[Items listed in a dataset]
┌────────

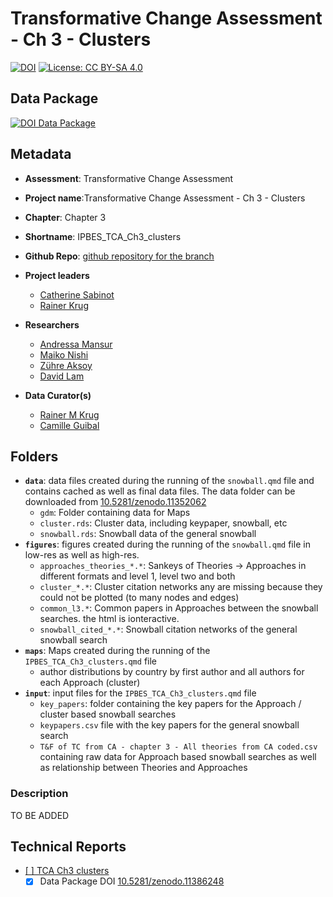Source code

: # Transformative Change Assessment - Ch 3 - Clusters

[![DOI](https://zenodo.org/badge/DOI/99.9999/zenodo.9999999.svg)](https://doi.org/99.9999/zenodo.9999999)
[![License: CC BY-SA 4.0](https://img.shields.io/badge/License-CC_BY--SA_4.0-lightgrey.svg)](https://creativecommons.org/licenses/by-sa/4.0/)

## Data Package
[![DOI Data Package](https://zenodo.org/badge/DOI/99.9999/zenodo.9999999.svg)](https://doi.org/99.9999/zenodo.9999999)

## Metadata
- **Assessment**: Transformative Change Assessment
- **Project name**:Transformative Change Assessment - Ch 3 - Clusters
- **Chapter**: Chapter 3
- **Shortname**: IPBES_TCA_Ch3_clusters
- **Github Repo**: [github repository for the branch](https://github.com/IPBES-Data/IPBES_TCA_Ch3_clusters/tree/DMR_final)

- **Project leaders**

  - [Catherine Sabinot](mailto:catherine.sabinot@ird.fr)
  - [Rainer Krug](mailto:Rainer.Krug@senckenberg.de,Rainer@krugs.de)

- **Researchers**

  - [Andressa Mansur](mailto:andressavmansur@gmail.com)
  - [Maiko Nishi](mailto:nishi@unu.edu)
  - [Zühre Aksoy](mailto:zuhre.aksoy@boun.edu.tr)
  - [David Lam](mailto:david.lam@leuphana.de)

- **Data Curator(s)**

  - [Rainer M Krug](mailto:Rainer.Krug@uzh.ch,Rainer@krugs.de)
  - [Camille Guibal](mailto:camille.guibal@umontpellier.fr)

## Folders

- **`data`**: data files created during the running of the `snowball.qmd` file and contains cached as well as final data files. The data folder can be downloaded from [10.5281/zenodo.11352062](https://doi.org/10.5281/zenodo.11352062)
  - `gdm`: Folder containing data for Maps
  - `cluster.rds`: Cluster data, including keypaper, snowball, etc
  - `snowball.rds`: Snowball data of the general snowball
- **`figures`**: figures created during the running of the `snowball.qmd` file in low-res as well as high-res.
  - `approaches_theories_*.*`: Sankeys of Theories -> Approaches in different formats and level 1, level two and both
  - `cluster_*.*`: Cluster citation networks  any are missing because they could not be plotted (to many nodes and edges)
  - `common_l3.*`: Common papers in Approaches between the snowball searches. the html is ionteractive.
  - `snowball_cited_*.*`: Snowball citation networks of the general snowball search
- **`maps`**: Maps created during the running of the `IPBES_TCA_Ch3_clusters.qmd` file
  - author distributions by country by first author and all authors for each Approach (cluster)
- **`input`**: input files for the `IPBES_TCA_Ch3_clusters.qmd` file
  - `key_papers`: folder containing the key papers for the Approach / cluster based snowball searches
  - `keypapers.csv` file with the key papers for the general snowball search
  - `T&F of TC from CA - chapter 3 - All theories from CA coded.csv` containing raw data for Approach based snowball searches as well as relationship between Theories and Approaches

### Description

TO BE ADDED

## Technical Reports

- [[ ] TCA Ch3 clusters](IPBES_TCA_Ch3_clusters.html) 
  - [x] Data Package DOI [10.5281/zenodo.11386248](https://doi.org/10.5281/zenodo.11386248)
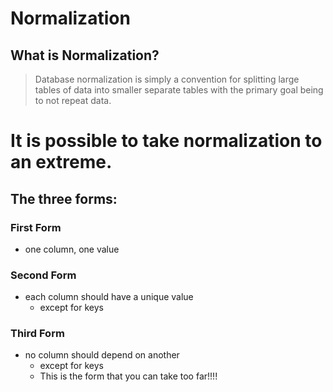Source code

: # Normalization

## What is Normalization?

>Database normalization is simply a convention for splitting large tables of data into smaller separate tables with the primary goal being to not repeat data.

# **It is possible to take normalization to an extreme.**

## The three forms:

### First Form

- one column, one value

### Second Form

- each column should have a unique value
  - except for keys

### Third Form

- no column should depend on another
  - except for keys
  - This is the form that you can take too far!!!!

└────────

> Task goal
When a line of the records holds the word "Maps", copy that line.

> Response for this exercise
  - `gdm`: Folder containing data for Maps
- **`maps`**: Maps created during the running of the `IPBES_TCA_Ch3_clusters.qmd` file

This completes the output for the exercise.